→ **WORK TO COMPLETE**: Could the records be returned exactly, with the pictures left out?

Start of AVAILABLE RECORDS

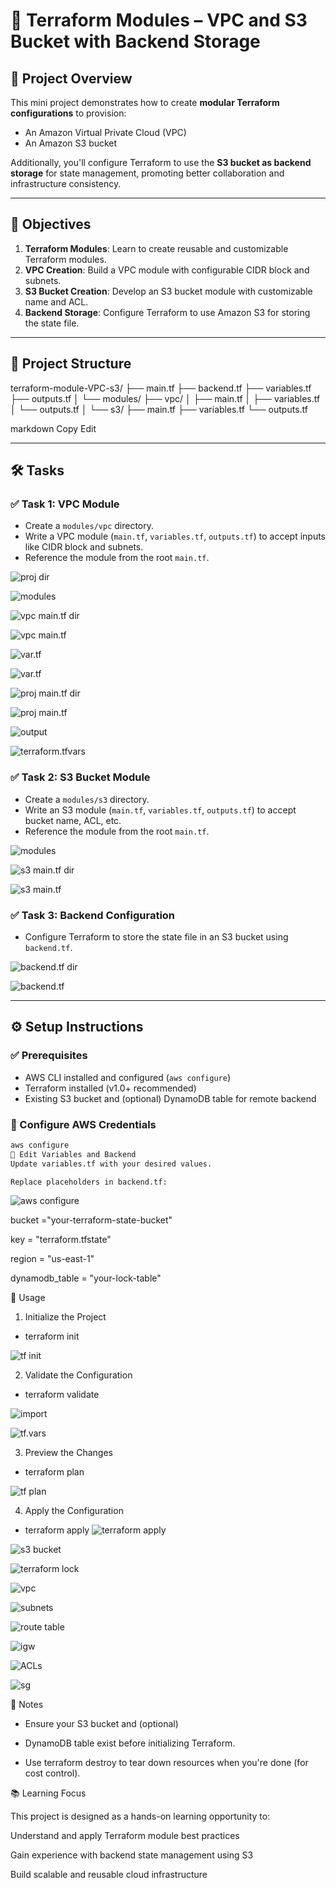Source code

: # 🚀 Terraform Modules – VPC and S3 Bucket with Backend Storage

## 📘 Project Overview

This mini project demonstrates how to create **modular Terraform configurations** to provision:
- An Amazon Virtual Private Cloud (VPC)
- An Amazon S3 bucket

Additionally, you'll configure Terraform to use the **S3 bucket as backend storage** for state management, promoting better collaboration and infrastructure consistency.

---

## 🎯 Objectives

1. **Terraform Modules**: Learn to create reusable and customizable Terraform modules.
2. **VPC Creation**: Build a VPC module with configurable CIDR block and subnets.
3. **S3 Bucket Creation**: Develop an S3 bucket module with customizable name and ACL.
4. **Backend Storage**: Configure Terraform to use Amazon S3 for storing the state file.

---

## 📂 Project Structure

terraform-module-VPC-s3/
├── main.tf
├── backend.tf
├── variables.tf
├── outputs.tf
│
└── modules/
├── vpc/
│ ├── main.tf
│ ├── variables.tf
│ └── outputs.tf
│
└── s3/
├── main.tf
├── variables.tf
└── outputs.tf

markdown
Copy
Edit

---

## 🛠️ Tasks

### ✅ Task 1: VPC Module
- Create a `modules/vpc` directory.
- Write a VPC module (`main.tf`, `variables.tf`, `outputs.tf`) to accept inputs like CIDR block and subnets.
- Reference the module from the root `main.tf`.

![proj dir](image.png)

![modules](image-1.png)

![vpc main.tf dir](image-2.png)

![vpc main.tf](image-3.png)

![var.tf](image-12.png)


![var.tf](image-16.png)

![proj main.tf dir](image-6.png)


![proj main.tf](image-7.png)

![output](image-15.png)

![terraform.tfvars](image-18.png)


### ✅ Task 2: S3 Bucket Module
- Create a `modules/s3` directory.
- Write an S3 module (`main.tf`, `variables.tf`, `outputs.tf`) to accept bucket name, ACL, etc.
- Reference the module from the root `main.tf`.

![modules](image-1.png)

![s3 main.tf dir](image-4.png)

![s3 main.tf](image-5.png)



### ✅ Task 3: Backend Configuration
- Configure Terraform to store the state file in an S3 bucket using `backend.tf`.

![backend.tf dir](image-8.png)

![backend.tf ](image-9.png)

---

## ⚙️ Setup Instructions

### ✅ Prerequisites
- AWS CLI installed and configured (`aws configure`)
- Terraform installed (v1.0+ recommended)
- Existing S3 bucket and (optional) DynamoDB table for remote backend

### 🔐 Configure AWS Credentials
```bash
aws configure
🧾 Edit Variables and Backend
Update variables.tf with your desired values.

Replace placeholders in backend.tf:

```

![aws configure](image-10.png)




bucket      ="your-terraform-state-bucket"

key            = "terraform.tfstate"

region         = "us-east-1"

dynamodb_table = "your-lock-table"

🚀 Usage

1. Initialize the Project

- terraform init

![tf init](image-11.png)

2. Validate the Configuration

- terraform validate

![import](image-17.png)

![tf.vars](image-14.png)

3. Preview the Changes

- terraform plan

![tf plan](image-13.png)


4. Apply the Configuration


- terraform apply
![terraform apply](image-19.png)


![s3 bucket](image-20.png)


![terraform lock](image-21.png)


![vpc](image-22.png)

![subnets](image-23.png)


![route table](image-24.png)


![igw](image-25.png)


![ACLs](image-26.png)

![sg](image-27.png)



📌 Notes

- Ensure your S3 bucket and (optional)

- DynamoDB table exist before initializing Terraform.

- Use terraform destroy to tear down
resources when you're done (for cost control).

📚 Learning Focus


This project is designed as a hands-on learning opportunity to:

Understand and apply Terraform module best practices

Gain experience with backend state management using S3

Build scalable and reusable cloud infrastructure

End of AVAILABLE RECORDS

→ **EXERCISE ANSWER**:
Source code

: # 🚀 Terraform Modules – VPC and S3 Bucket with Backend Storage

## 📘 Project Overview

This mini project demonstrates how to create **modular Terraform configurations** to provision:
- An Amazon Virtual Private Cloud (VPC)
- An Amazon S3 bucket

Additionally, you'll configure Terraform to use the **S3 bucket as backend storage** for state management, promoting better collaboration and infrastructure consistency.

---

## 🎯 Objectives

1. **Terraform Modules**: Learn to create reusable and customizable Terraform modules.
2. **VPC Creation**: Build a VPC module with configurable CIDR block and subnets.
3. **S3 Bucket Creation**: Develop an S3 bucket module with customizable name and ACL.
4. **Backend Storage**: Configure Terraform to use Amazon S3 for storing the state file.

---

## 📂 Project Structure

terraform-module-VPC-s3/
├── main.tf
├── backend.tf
├── variables.tf
├── outputs.tf
│
└── modules/
├── vpc/
│ ├── main.tf
│ ├── variables.tf
│ └── outputs.tf
│
└── s3/
├── main.tf
├── variables.tf
└── outputs.tf

markdown
Copy
Edit

---

## 🛠️ Tasks

### ✅ Task 1: VPC Module
- Create a `modules/vpc` directory.
- Write a VPC module (`main.tf`, `variables.tf`, `outputs.tf`) to accept inputs like CIDR block and subnets.
- Reference the module from the root `main.tf`.

![proj dir](image.png)

![modules](image-1.png)

![vpc main.tf dir](image-2.png)

![vpc main.tf](image-3.png)

![var.tf](image-12.png)


![var.tf](image-16.png)

![proj main.tf dir](image-6.png)


![proj main.tf](image-7.png)

![output](image-15.png)

![terraform.tfvars](image-18.png)


### ✅ Task 2: S3 Bucket Module
- Create a `modules/s3` directory.
- Write an S3 module (`main.tf`, `variables.tf`, `outputs.tf`) to accept bucket name, ACL, etc.
- Reference the module from the root `main.tf`.

![modules](image-1.png)

![s3 main.tf dir](image-4.png)

![s3 main.tf](image-5.png)



### ✅ Task 3: Backend Configuration
- Configure Terraform to store the state file in an S3 bucket using `backend.tf`.

![backend.tf dir](image-8.png)

![backend.tf ](image-9.png)

---

## ⚙️ Setup Instructions

### ✅ Prerequisites
- AWS CLI installed and configured (`aws configure`)
- Terraform installed (v1.0+ recommended)
- Existing S3 bucket and (optional) DynamoDB table for remote backend

### 🔐 Configure AWS Credentials
```bash
aws configure
🧾 Edit Variables and Backend
Update variables.tf with your desired values.

Replace placeholders in backend.tf:

```

![aws configure](image-10.png)




bucket      ="your-terraform-state-bucket"

key            = "terraform.tfstate"

region         = "us-east-1"

dynamodb_table = "your-lock-table"

🚀 Usage

1. Initialize the Project

- terraform init

![tf init](image-11.png)

2. Validate the Configuration

- terraform validate

![import](image-17.png)

![tf.vars](image-14.png)

3. Preview the Changes

- terraform plan

![tf plan](image-13.png)


4. Apply the Configuration


- terraform apply
![terraform apply](image-19.png)


![s3 bucket](image-20.png)


![terraform lock](image-21.png)


![vpc](image-22.png)

![subnets](image-23.png)


![route table](image-24.png)


![igw](image-25.png)


![ACLs](image-26.png)

![sg](image-27.png)



📌 Notes

- Ensure your S3 bucket and (optional)

- DynamoDB table exist before initializing Terraform.

- Use terraform destroy to tear down
resources when you're done (for cost control).

📚 Learning Focus


This project is designed as a hands-on learning opportunity to:

Understand and apply Terraform module best practices

Gain experience with backend state management using S3

Build scalable and reusable cloud infrastructure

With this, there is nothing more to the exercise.